Blue Whale with Bowhead Whale and Sperm Whale in the background
Despite all this Iceland was great - stunningly beautiful and eerie with a slight feeling of dangerousness and lots of snow and ice. The weather changed hourly and for 2 nights we had hurricane/gale force winds which were not condusive to sleep when your hotel room is in the eaves of the roof - very noisey, rattley and a little disconcerting with images of the roof blowing off in the back of my sleep deprived mind. Flights were cancelled, tours were cancelled and our 2 day car hire was changed to just 1 because of the wind. But it was still great!
Bird wise I saw 24 species, not bad considering the weather and the time of year. Whooper swans on the lake in the centre of Reykjavik were very tame like mute swans are in the UK and with a lone pink footed goose, greylag geese, wigeon, mallard, tufted duck and red breasted merganser on show too I returned on a number of occasions to have a look at them. Just outside the harbour in Reykjavik a large congregation of birds would hang around close to shore where an upwelling of water appeared at regular intervals instigating a feeding frenzy and allowing great views of Iceland gulls along with glaucous gulls, common gulls, herring gulls, kittiwake, lesser- and greater black backed gulls, black headed gulls, fulmars, eiders, black guillemots, shag and cormorant. I'm not sure what the upwelling was, maybe natural thermal upwellings or probably sewage!
Tjornin Lake, Reykjavik
Whooper swans (one with a crinkly neck)
Pink Footed Goose , Tjornin Lake, Reykjavik
Juvenile Glaucous Gull with Iceland Gulls
Glaucous and Iceland Gulls
Congregation of birds along Reykjavik Waterfront
Gulls and Fulmars
Juvenile Iceland Gull
Ravens were seen everywhere, even in the icy wilderness far from human habitations, and I saw 2 small flocks of snow buntings flying overhead as we drove around the snowy wilderness. In Reykjavik I saw a few starlings and a male blackbird, the starlings had unusual sounding calls and song, presumably an Icelandic accent and not a Janner one!
Colourful graffiti, Reykjavik
And so to the Northern Lights - we saw them! Pretty jammy considering the weather but see them we did. Our booked night time boat trips out of Reykjavik to look for the Lights were cancelled every night due to the bad weather and it was pretty cloudy most of the time but our hotel reception guy (nicknamed Mr Chuckles due his slightly offish and grumpy demeanour) told us that the sky would be clear at 2am on the 15th and we should look out of our North facing window to see the Northern Lights. I set my alarm for 3am but was awake at 2:30 and on looking out of the window it was mostly clear and we saw what we assumed were the Lights, a thin and wavery line across the sky like a band of green tinged fog that we could see the stars through. We got dressed and walked down to the waterfront where a couple of guys were taking photos, we had a look at what they had taken and it was quite clearly the Northern Lights, the photos being much better than what our eyes could discern in the huge amount of light pollution being made by the city lights.
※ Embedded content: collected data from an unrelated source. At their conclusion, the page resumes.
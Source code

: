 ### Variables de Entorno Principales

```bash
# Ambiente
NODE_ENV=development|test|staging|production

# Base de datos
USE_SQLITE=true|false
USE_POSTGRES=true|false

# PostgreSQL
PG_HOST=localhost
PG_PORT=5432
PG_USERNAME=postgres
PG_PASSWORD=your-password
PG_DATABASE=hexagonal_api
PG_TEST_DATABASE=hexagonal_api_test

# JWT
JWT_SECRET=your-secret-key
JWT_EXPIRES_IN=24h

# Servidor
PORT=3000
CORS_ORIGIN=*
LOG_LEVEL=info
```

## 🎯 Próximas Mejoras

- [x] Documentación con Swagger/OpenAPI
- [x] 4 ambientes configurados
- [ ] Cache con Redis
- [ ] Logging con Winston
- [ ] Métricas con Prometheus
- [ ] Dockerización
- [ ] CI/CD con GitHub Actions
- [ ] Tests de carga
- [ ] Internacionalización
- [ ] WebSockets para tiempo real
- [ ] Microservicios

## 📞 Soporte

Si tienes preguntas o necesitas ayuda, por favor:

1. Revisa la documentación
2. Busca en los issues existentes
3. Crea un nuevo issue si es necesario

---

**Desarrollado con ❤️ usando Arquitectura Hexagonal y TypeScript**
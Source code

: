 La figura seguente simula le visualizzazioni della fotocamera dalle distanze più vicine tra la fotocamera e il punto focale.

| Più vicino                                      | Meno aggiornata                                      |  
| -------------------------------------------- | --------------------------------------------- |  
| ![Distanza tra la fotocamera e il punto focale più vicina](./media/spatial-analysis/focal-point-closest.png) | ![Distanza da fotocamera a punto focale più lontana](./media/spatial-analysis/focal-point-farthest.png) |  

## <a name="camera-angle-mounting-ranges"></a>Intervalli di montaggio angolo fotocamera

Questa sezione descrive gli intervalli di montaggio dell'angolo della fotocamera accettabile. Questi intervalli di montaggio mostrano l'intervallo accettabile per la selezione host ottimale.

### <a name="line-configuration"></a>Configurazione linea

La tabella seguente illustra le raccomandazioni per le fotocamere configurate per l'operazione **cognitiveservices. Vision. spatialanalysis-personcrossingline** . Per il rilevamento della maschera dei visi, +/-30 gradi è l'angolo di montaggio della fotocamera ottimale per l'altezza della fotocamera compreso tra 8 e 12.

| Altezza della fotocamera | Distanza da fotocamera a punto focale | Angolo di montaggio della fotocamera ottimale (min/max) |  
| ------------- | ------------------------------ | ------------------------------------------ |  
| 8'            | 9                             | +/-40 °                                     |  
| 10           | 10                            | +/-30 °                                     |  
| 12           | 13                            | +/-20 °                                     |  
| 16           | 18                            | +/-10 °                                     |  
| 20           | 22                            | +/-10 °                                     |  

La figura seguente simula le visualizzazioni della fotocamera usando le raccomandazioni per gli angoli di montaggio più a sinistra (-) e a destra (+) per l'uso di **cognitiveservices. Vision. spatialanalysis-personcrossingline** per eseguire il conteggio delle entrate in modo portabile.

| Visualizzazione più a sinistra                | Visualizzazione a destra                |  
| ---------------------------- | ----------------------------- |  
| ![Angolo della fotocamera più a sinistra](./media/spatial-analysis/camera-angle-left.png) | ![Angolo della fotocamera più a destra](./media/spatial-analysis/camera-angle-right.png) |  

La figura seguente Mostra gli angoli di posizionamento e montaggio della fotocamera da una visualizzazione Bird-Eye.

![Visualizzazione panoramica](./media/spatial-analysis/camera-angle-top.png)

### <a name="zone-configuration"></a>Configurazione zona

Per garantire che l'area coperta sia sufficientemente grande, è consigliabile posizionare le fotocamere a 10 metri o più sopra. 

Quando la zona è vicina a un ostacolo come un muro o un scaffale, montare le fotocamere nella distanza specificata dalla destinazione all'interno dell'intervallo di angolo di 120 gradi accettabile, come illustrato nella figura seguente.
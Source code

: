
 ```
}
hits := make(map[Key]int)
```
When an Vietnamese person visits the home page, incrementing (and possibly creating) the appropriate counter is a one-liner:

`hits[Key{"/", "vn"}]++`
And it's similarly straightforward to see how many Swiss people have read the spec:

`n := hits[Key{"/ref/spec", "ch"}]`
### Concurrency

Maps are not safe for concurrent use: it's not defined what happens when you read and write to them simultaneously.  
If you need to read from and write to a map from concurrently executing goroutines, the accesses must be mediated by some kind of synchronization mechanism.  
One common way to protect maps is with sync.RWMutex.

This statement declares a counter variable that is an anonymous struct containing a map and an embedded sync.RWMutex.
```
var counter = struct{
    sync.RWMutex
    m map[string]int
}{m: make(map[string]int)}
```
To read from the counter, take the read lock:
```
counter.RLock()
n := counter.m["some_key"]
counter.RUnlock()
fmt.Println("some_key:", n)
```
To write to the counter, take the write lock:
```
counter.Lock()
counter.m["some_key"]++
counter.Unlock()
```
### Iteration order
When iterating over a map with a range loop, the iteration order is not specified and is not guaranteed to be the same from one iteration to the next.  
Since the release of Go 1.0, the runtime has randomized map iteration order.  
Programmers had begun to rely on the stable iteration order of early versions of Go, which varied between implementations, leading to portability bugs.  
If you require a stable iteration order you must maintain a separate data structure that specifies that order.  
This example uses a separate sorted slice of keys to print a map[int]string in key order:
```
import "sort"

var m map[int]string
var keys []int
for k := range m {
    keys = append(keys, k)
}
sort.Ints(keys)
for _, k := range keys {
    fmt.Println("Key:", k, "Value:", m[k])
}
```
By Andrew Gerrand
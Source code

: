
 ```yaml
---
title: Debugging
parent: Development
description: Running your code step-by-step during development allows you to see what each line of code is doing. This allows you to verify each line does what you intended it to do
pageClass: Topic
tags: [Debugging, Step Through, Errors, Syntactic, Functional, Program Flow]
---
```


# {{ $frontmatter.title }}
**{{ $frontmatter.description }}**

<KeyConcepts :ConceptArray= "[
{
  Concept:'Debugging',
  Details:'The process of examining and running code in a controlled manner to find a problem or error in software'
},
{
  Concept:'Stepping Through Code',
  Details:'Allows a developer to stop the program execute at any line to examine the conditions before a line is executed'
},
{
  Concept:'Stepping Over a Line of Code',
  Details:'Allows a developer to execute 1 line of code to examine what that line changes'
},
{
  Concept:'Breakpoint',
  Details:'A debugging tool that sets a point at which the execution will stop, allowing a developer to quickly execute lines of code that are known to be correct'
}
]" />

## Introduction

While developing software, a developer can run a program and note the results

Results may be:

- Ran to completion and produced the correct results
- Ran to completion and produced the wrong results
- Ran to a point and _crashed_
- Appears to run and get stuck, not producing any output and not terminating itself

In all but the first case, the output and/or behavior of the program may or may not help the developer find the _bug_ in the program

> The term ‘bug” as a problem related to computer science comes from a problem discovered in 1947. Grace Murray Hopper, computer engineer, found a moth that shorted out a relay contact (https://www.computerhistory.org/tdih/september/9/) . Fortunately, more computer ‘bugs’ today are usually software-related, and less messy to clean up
The lights came and went as did the clouds and on heading back to the hotel due to coldness and tiredness we saw the Lights right over the hotel, again a thin, green tinged, wavery line difficult to see due to the light pollution. However on getting back in our room the Lights really kicked off and gave a great display, twisting and turning and merging across the sky before the cloud rolled in again - amazing to see despite the light pollution, if we had been out of the city it would have been a fantastic sight. We had been very lucky but it has just made me want to see them properly even more!
Northern Lights from our hotel room - the smudgey, greenish streak in the middle (crap photo)
Northern Lights - more smudgey green streaks - another crap photo
And so Iceland was amazing - cold, wet, windy, icy, snowy and tiring but with some great views of some birdlife and the Northern Lights - feeling totally flat now I am back in the UK and back to work but I have had a wonderful experience. Hopefully whaling will come to an end soon in Iceland too.